Visitors to the Art Institute may have noticed the recent absence of an old favorite, Édouard Manet’s Jesus Mocked by the Soldiers, 1865. Scheduled to travel to Paris for an exhibition that opens in April, the painting currently resides in the museum’s Department of Conservation, where it is undergoing treatment and study that are changing how we see the painting, on several levels.

I spoke with Frank Zuccari, the Grainger Executive Director of Conservation, who is working on the treatment of the painting. Frank explained that a varnish applied to the painting nearly 50 years ago when it was previously cleaned has developed a hazy appearance that literally clouds its beauty. In an effort to bring forth the painting’s full aesthetic qualities, he is removing this varnish coating. If you look closely at the black background of the image above, you can see the border between the darker cleaned area near the figures and the untreated area farther away from the figures, which appears greyer by comparison. Following the cleaning process, Frank will apply a new synthetic varnish to restore the color saturation and contrast of the original paint. The new varnish—a custom blend of synthetic, low molecular weight resin, wax, and solvents tested specifically for this painting–will enhance the colors by optically “wetting” the surface.

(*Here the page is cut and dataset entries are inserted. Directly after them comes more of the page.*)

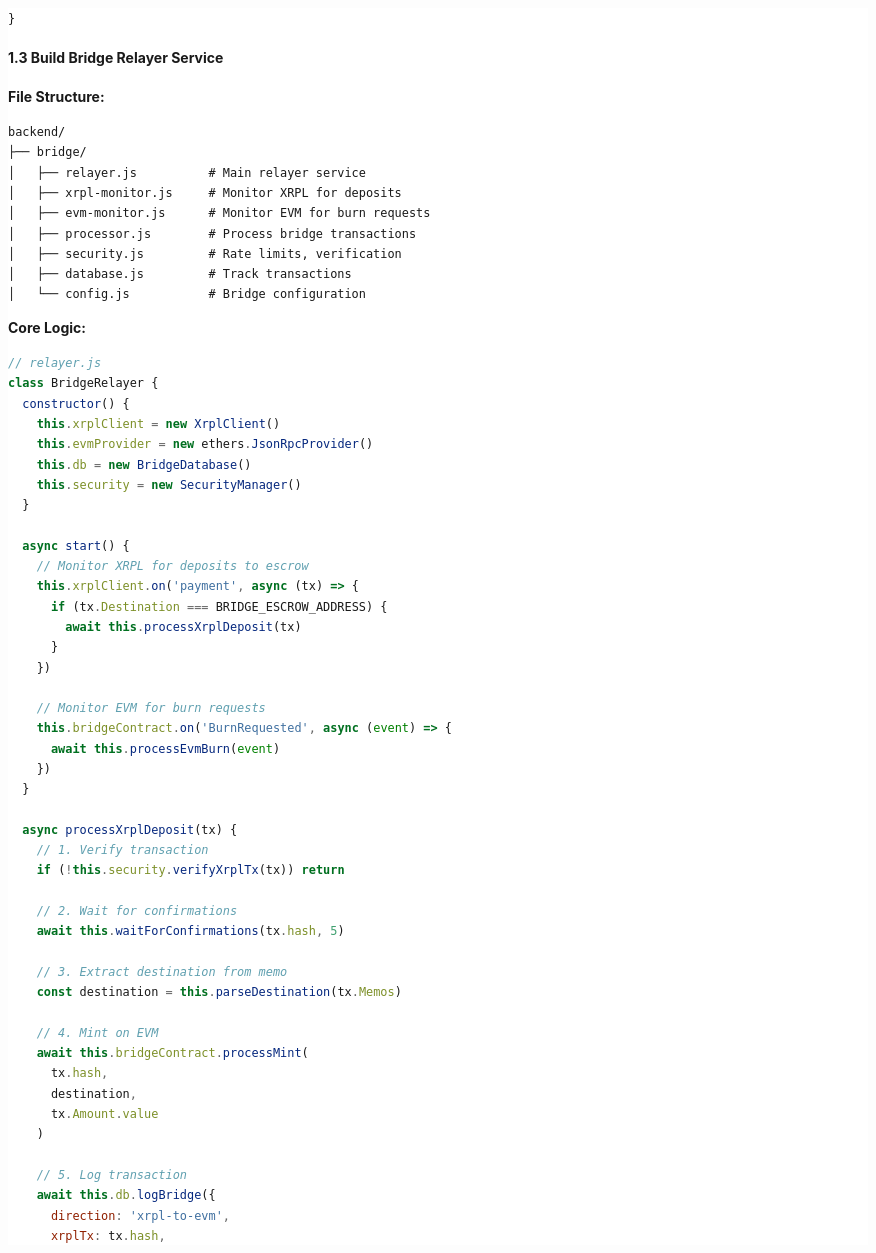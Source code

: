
 ```solidity
}
```

#### 1.3 Build Bridge Relayer Service

**File Structure:**
```
backend/
├── bridge/
│   ├── relayer.js          # Main relayer service
│   ├── xrpl-monitor.js     # Monitor XRPL for deposits
│   ├── evm-monitor.js      # Monitor EVM for burn requests
│   ├── processor.js        # Process bridge transactions
│   ├── security.js         # Rate limits, verification
│   ├── database.js         # Track transactions
│   └── config.js           # Bridge configuration
```

**Core Logic:**
```javascript
// relayer.js
class BridgeRelayer {
  constructor() {
    this.xrplClient = new XrplClient()
    this.evmProvider = new ethers.JsonRpcProvider()
    this.db = new BridgeDatabase()
    this.security = new SecurityManager()
  }

  async start() {
    // Monitor XRPL for deposits to escrow
    this.xrplClient.on('payment', async (tx) => {
      if (tx.Destination === BRIDGE_ESCROW_ADDRESS) {
        await this.processXrplDeposit(tx)
      }
    })

    // Monitor EVM for burn requests
    this.bridgeContract.on('BurnRequested', async (event) => {
      await this.processEvmBurn(event)
    })
  }

  async processXrplDeposit(tx) {
    // 1. Verify transaction
    if (!this.security.verifyXrplTx(tx)) return

    // 2. Wait for confirmations
    await this.waitForConfirmations(tx.hash, 5)

    // 3. Extract destination from memo
    const destination = this.parseDestination(tx.Memos)

    // 4. Mint on EVM
    await this.bridgeContract.processMint(
      tx.hash,
      destination,
      tx.Amount.value
    )

    // 5. Log transaction
    await this.db.logBridge({
      direction: 'xrpl-to-evm',
      xrplTx: tx.hash,
```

Frank explained this with an analogy: “Think of the way the colors in a stone at the beach are enriched when it is wetted and dull when dry, and you’ll have a sense of how varnish affects the surface of a painting.” The new varnish will allow the full range of colors in the painting to be revealed.

Conservators and curators have taken advantage of extra time with the painting in the conservation labs to learn about compositional changes (or pentimenti) made by Manet as he painted the picture. Using Xray imaging in combination with graphic design software to facilitate interpretation of the Xray—as we did with the Art Institute’s earlier study of Seurat’s A Sunday on La Grande Jatte—we can “see” under the surface and delve into the artist’s working process.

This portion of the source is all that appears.